┌──
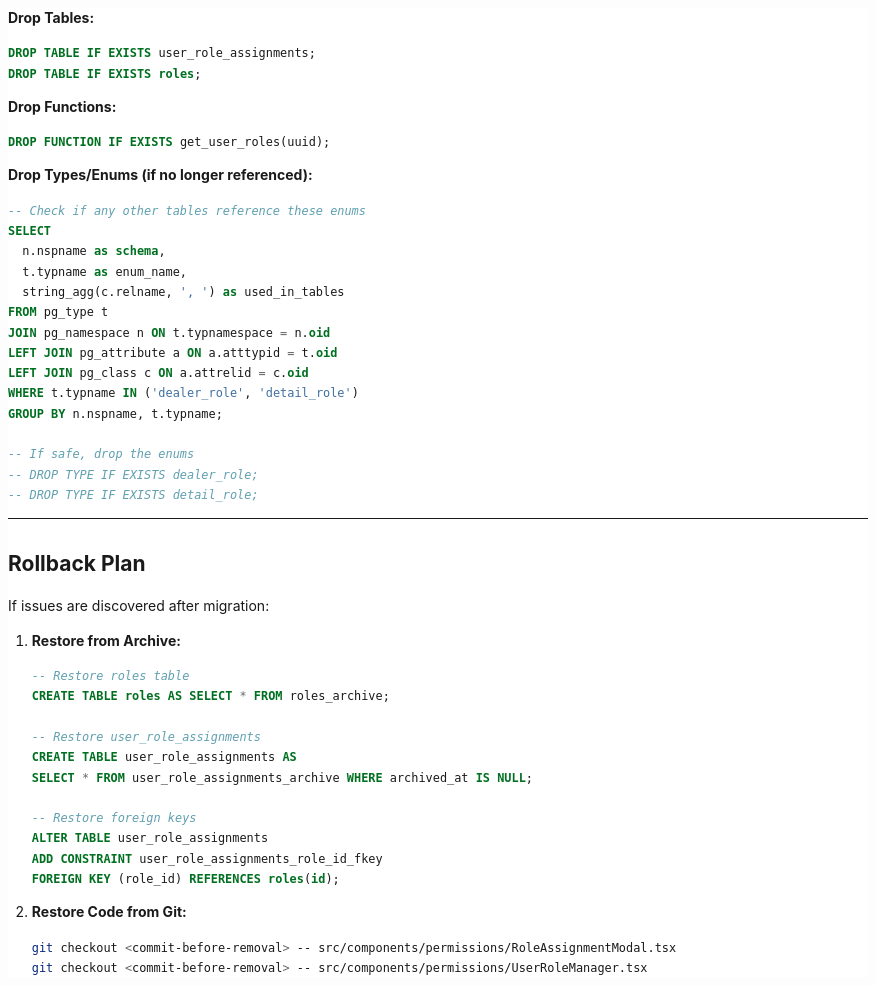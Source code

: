 **Drop Tables:**
```sql
DROP TABLE IF EXISTS user_role_assignments;
DROP TABLE IF EXISTS roles;
```

**Drop Functions:**
```sql
DROP FUNCTION IF EXISTS get_user_roles(uuid);
```

**Drop Types/Enums (if no longer referenced):**
```sql
-- Check if any other tables reference these enums
SELECT
  n.nspname as schema,
  t.typname as enum_name,
  string_agg(c.relname, ', ') as used_in_tables
FROM pg_type t
JOIN pg_namespace n ON t.typnamespace = n.oid
LEFT JOIN pg_attribute a ON a.atttypid = t.oid
LEFT JOIN pg_class c ON a.attrelid = c.oid
WHERE t.typname IN ('dealer_role', 'detail_role')
GROUP BY n.nspname, t.typname;

-- If safe, drop the enums
-- DROP TYPE IF EXISTS dealer_role;
-- DROP TYPE IF EXISTS detail_role;
```

---

## Rollback Plan

If issues are discovered after migration:

1. **Restore from Archive:**
   ```sql
   -- Restore roles table
   CREATE TABLE roles AS SELECT * FROM roles_archive;

   -- Restore user_role_assignments
   CREATE TABLE user_role_assignments AS
   SELECT * FROM user_role_assignments_archive WHERE archived_at IS NULL;

   -- Restore foreign keys
   ALTER TABLE user_role_assignments
   ADD CONSTRAINT user_role_assignments_role_id_fkey
   FOREIGN KEY (role_id) REFERENCES roles(id);
   ```

2. **Restore Code from Git:**
   ```bash
   git checkout <commit-before-removal> -- src/components/permissions/RoleAssignmentModal.tsx
   git checkout <commit-before-removal> -- src/components/permissions/UserRoleManager.tsx
   ```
└──
**Your assignment**
Determine the number of lines in the entries that contain the word "WHERE". Give that number and nothing more.

**Expected output**
2